Acid rain has dripped over the cusp of Capt. Isaiah Sellers’ tombstone and melted him like a Popsicle, erasing his beard and eroding his eyes to sockets. In life, he was 6-foot-2, red-faced, straight-backed, dark-haired, fond of sleeping, and impossible to wake. A young Samuel Clemens, apprenticing under Sellers as a cub pilot, got a boot in the face trying to rouse him for third watch. That boot, according to Capt. “Alligator” Jack Downing, was made of glistening patent leather, part of an ensemble Sellers sported “at all hours”: a fine formal suit, silk derby hat, starched collar, and “one of those old-fashioned high black satin stocks in which he could scarcely turn his head.” Sellers became a celebrity for piloting between St. Louis and New Orleans nearly 500 times without an accident, and began writing for newspapers. In May 7, 1959, he published a short item in New Orleans’ True Delta, predicting flooding on Canal Street.
Ten days later, “Sergeant Fathom,” of “Railroad Line steamer Trombone,” published a 1,102-word response in the Crescent, lampooning Sellers’ style, which was as florid as his complexion. “Fathom” was actually Clemens, still smarting from that kick to the nose.

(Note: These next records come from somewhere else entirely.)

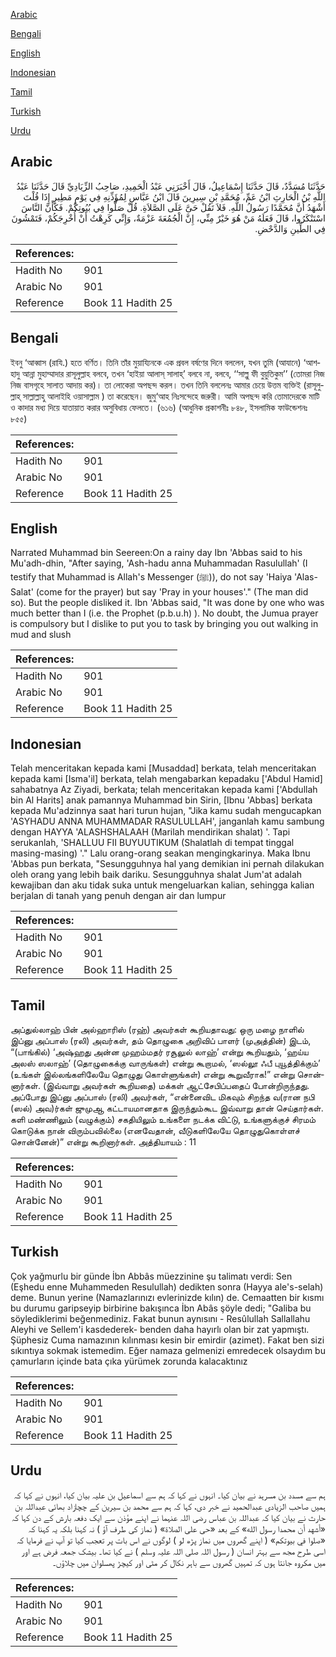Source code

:[Arabic](#arabic)

[Bengali](#bengali)

[English](#english)

[Indonesian](#indonesian)

[Tamil](#tamil)

[Turkish](#turkish)

[Urdu](#urdu)

## Arabic


<div dir="rtl" lang="ar" style={{fontSize:'larger',backgroundColor:'#f8f9fa',padding:20}}>
حَدَّثَنَا مُسَدَّدٌ، قَالَ حَدَّثَنَا إِسْمَاعِيلُ، قَالَ أَخْبَرَنِي عَبْدُ الْحَمِيدِ، صَاحِبُ الزِّيَادِيِّ قَالَ حَدَّثَنَا عَبْدُ اللَّهِ بْنُ الْحَارِثِ ابْنُ عَمِّ، مُحَمَّدِ بْنِ سِيرِينَ قَالَ ابْنُ عَبَّاسٍ لِمُؤَذِّنِهِ فِي يَوْمٍ مَطِيرٍ إِذَا قُلْتَ أَشْهَدُ أَنَّ مُحَمَّدًا رَسُولُ اللَّهِ‏.‏ فَلاَ تَقُلْ حَىَّ عَلَى الصَّلاَةِ‏.‏ قُلْ صَلُّوا فِي بُيُوتِكُمْ‏.‏ فَكَأَنَّ النَّاسَ اسْتَنْكَرُوا، قَالَ فَعَلَهُ مَنْ هُوَ خَيْرٌ مِنِّي، إِنَّ الْجُمُعَةَ عَزْمَةٌ، وَإِنِّي كَرِهْتُ أَنْ أُخْرِجَكُمْ، فَتَمْشُونَ فِي الطِّينِ وَالدَّحْضِ‏.‏
</div>
<div style={{backgroundColor:'#f8f9fa',padding:20, marginBottom: 10}}><table> <thead> <tr> <th>References:</th> <th></th> </tr> </thead> <tbody><tr><td>Hadith No</td><td>901</td></tr><tr><td>Arabic No</td><td>901</td></tr><tr><td>Reference</td><td>Book 11 Hadith 25</td></tr></tbody></table></div>

## Bengali


<div dir="ltr" lang="bn" style={{fontSize:'larger',backgroundColor:'#f8f9fa',padding:20}}>
ইবনু ‘আব্বাস (রাযি.) হতে বর্ণিত। তিনি তাঁর মুয়ায্যিনকে এক প্রবল বর্ষণের দিনে বললেন, যখন তুমি (আযানে) ‘আশহাদু আন্না মুহাম্মাদার রাসূলুল্লাহ বলবে, তখন ‘হাইয়া আলাস্ সালাহ্’ বলবে না, বলবে, ‘‘সাল্লু ফী বুয়ুতিকুম’’ (তোমরা নিজ নিজ বাসগৃহে সালাত আদায় কর)। তা লোকেরা অপছন্দ করল। তখন তিনি বললেনঃ আমার চেয়ে উত্তম ব্যক্তিই (রাসূলুল্লাহ্ সাল্লাল্লাহু আলাইহি ওয়াসাল্লাম ) তা করেছেন। জুমু‘আহ নিঃসন্দেহে জরুরী। আমি অপছন্দ করি তোমাদেরকে মাটি ও কাদার মধ্য দিয়ে যাতায়াত করার অসুবিধায় ফেলতে। (৬১৬) (আধুনিক প্রকাশনীঃ ৮৪৮, ইসলামিক ফাউন্ডেশনঃ ৮৫৫)
</div>
<div style={{backgroundColor:'#f8f9fa',padding:20, marginBottom: 10}}><table> <thead> <tr> <th>References:</th> <th></th> </tr> </thead> <tbody><tr><td>Hadith No</td><td>901</td></tr><tr><td>Arabic No</td><td>901</td></tr><tr><td>Reference</td><td>Book 11 Hadith 25</td></tr></tbody></table></div>

## English


<div dir="ltr" lang="en" style={{fontSize:'larger',backgroundColor:'#f8f9fa',padding:20}}>
Narrated Muhammad bin Seereen:On a rainy day Ibn 'Abbas said to his Mu'adh-dhin, "After saying, 'Ash-hadu anna Muhammadan Rasulullah' (I testify that Muhammad is Allah's Messenger (ﷺ)), do not say 'Haiya 'Alas-Salat' (come for the prayer) but say 'Pray in your houses'." (The man did so). But the people disliked it. Ibn 'Abbas said, "It was done by one who was much better than I (i.e. the Prophet (p.b.u.h) ). No doubt, the Jumua prayer is compulsory but I dislike to put you to task by bringing you out walking in mud and slush
</div>
<div style={{backgroundColor:'#f8f9fa',padding:20, marginBottom: 10}}><table> <thead> <tr> <th>References:</th> <th></th> </tr> </thead> <tbody><tr><td>Hadith No</td><td>901</td></tr><tr><td>Arabic No</td><td>901</td></tr><tr><td>Reference</td><td>Book 11 Hadith 25</td></tr></tbody></table></div>

## Indonesian


<div dir="ltr" lang="id" style={{fontSize:'larger',backgroundColor:'#f8f9fa',padding:20}}>
Telah menceritakan kepada kami [Musaddad] berkata, telah menceritakan kepada kami [Isma'il] berkata, telah mengabarkan kepadaku ['Abdul Hamid] sahabatnya Az Ziyadi, berkata; telah menceritakan kepada kami ['Abdullah bin Al Harits] anak pamannya Muhammad bin Sirin, [Ibnu 'Abbas] berkata kepada Mu'adzinnya saat hari turun hujan, "Jika kamu sudah mengucapkan 'ASYHADU ANNA MUHAMMADAR RASULULLAH', janganlah kamu sambung dengan HAYYA 'ALASHSHALAAH (Marilah mendirikan shalat) '. Tapi serukanlah, 'SHALLUU FII BUYUUTIKUM (Shalatlah di tempat tinggal masing-masing) '." Lalu orang-orang seakan mengingkarinya. Maka Ibnu 'Abbas pun berkata, "Sesungguhnya hal yang demikian ini pernah dilakukan oleh orang yang lebih baik dariku. Sesungguhnya shalat Jum'at adalah kewajiban dan aku tidak suka untuk mengeluarkan kalian, sehingga kalian berjalan di tanah yang penuh dengan air dan lumpur
</div>
<div style={{backgroundColor:'#f8f9fa',padding:20, marginBottom: 10}}><table> <thead> <tr> <th>References:</th> <th></th> </tr> </thead> <tbody><tr><td>Hadith No</td><td>901</td></tr><tr><td>Arabic No</td><td>901</td></tr><tr><td>Reference</td><td>Book 11 Hadith 25</td></tr></tbody></table></div>

## Tamil


<div dir="ltr" lang="ta" style={{fontSize:'larger',backgroundColor:'#f8f9fa',padding:20}}>
அப்துல்லாஹ் பின் அல்ஹாரிஸ் (ரஹ்) அவர்கள் கூறியதாவது: ஒரு மழை நாளில் இப்னு அப்பாஸ் (ரலி) அவர்கள், தம் தொழுகை அறிவிப் பாளர் (முஅத்தின்) இடம், “(பாங்கில்) ‘அஷ்ஹது அன்ன முஹம்மதர் ரசூலுல் லாஹ்’ என்று கூறியதும், ‘ஹய்ய அலஸ் ஸலாஹ்’ (தொழுகைக்கு வாருங்கள்) என்று கூறாமல், ‘ஸல்லூ ஃபீ புயூத்திக்கும்’ (உங்கள் இல்லங்களிலேயே தொழுது கொள்ளுங்கள்) என்று கூறுவீராக!” என்று சொன்னார்கள். (இவ்வாறு அவர்கள் கூறியதை) மக்கள் ஆட்சேபிப்பதைப் போன்றிருந்தது. அப்போது இப்னு அப்பாஸ் (ரலி) அவர்கள், “என்னைவிட மிகவும் சிறந்த வ(ரான நபி (ஸல்) அவ)ர்கள் ஜுமுஆ கட்டாயமானதாக இருந்தும்கூட இவ்வாறு தான் செய்தார்கள். களி மண்ணிலும் (வழுக்கும்) சகதியிலும் உங்களை நடக்க விட்டு, உங்களுக்குச் சிரமம் கொடுக்க நான் விரும்பவில்லை (எனவேதான், வீடுகளிலேயே தொழுதுகொள்ளச் சொன்னேன்)” என்று கூறினார்கள். அத்தியாயம் : 11
</div>
<div style={{backgroundColor:'#f8f9fa',padding:20, marginBottom: 10}}><table> <thead> <tr> <th>References:</th> <th></th> </tr> </thead> <tbody><tr><td>Hadith No</td><td>901</td></tr><tr><td>Arabic No</td><td>901</td></tr><tr><td>Reference</td><td>Book 11 Hadith 25</td></tr></tbody></table></div>

## Turkish


<div dir="ltr" lang="tr" style={{fontSize:'larger',backgroundColor:'#f8f9fa',padding:20}}>
Çok yağmurlu bir günde İbn Abbâs müezzinine şu talimatı verdi: Sen (Eşhedu enne Muhammeden Resulullah) dedikten sonra (Hayya ale's-selah) deme. Bunun yerine (Namazlarınızı evlerinizde kılın) de. Cemaatten bir kısmı bu durumu garipseyip birbirine bakışınca İbn Abâs şöyle dedi; "Galiba bu söylediklerimi beğenmediniz. Fakat bunun aynısını - Resûlullah Sallallahu Aleyhi ve Sellem'i kasdederek- benden daha hayırlı olan bir zat yapmıştı. Şüphesiz Cuma namazının kılınması kesin bir emirdir (azimet). Fakat ben sizi sıkıntıya sokmak istemedim. Eğer namaza gelmenizi emredecek olsaydım bu çamurların içinde bata çıka yürümek zorunda kalacak­tınız
</div>
<div style={{backgroundColor:'#f8f9fa',padding:20, marginBottom: 10}}><table> <thead> <tr> <th>References:</th> <th></th> </tr> </thead> <tbody><tr><td>Hadith No</td><td>901</td></tr><tr><td>Arabic No</td><td>901</td></tr><tr><td>Reference</td><td>Book 11 Hadith 25</td></tr></tbody></table></div>

## Urdu


<div dir="rtl" lang="ur" style={{fontSize:'larger',backgroundColor:'#f8f9fa',padding:20}}>
ہم سے مسدد بن مسرہد نے بیان کیا۔ انہوں نے کہا کہ ہم سے اسماعیل بن علیہ بیان کیا، انہوں نے کہا کہ ہمیں صاحب الزیادی عبدالحمید نے خبر دی، کہا کہ ہم سے محمد بن سیرین کے چچازاد بھائی عبداللہ بن حارث نے بیان کیا کہ عبداللہ بن عباس رضی اللہ عنہما نے اپنے مؤذن سے ایک دفعہ بارش کے دن کہا کہ «أشهد أن محمدا رسول الله‏» کے بعد «حى على الصلاة‏» ( نماز کی طرف آؤ ) نہ کہنا بلکہ یہ کہنا کہ «صلوا في بيوتكم‏» ( اپنے گھروں میں نماز پڑھ لو ) لوگوں نے اس بات پر تعجب کیا تو آپ نے فرمایا کہ اسی طرح مجھ سے بہتر انسان ( رسول اللہ صلی اللہ علیہ وسلم ) نے کیا تھا۔ بیشک جمعہ فرض ہے اور میں مکروہ جانتا ہوں کہ تمہیں گھروں سے باہر نکال کر مٹی اور کیچڑ پھسلوان میں چلاؤں۔
</div>
<div style={{backgroundColor:'#f8f9fa',padding:20, marginBottom: 10}}><table> <thead> <tr> <th>References:</th> <th></th> </tr> </thead> <tbody><tr><td>Hadith No</td><td>901</td></tr><tr><td>Arabic No</td><td>901</td></tr><tr><td>Reference</td><td>Book 11 Hadith 25</td></tr></tbody></table></div>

Sellers was devastated by the satire. “He had never been held up to ridicule before,” Clemens wrote later. “He was sensitive, and he never got over the hurt which I had wantonly and stupidly inflicted upon his dignity.” Sellers, before his death, took revenge by telling reporters that after two years on his riverboat, Clemens still “knew no more of the river than a six-months-old baby.” And Clemens in turn repented for ruining Sellers’ writing career—by usurping his pen name, Mark Twain.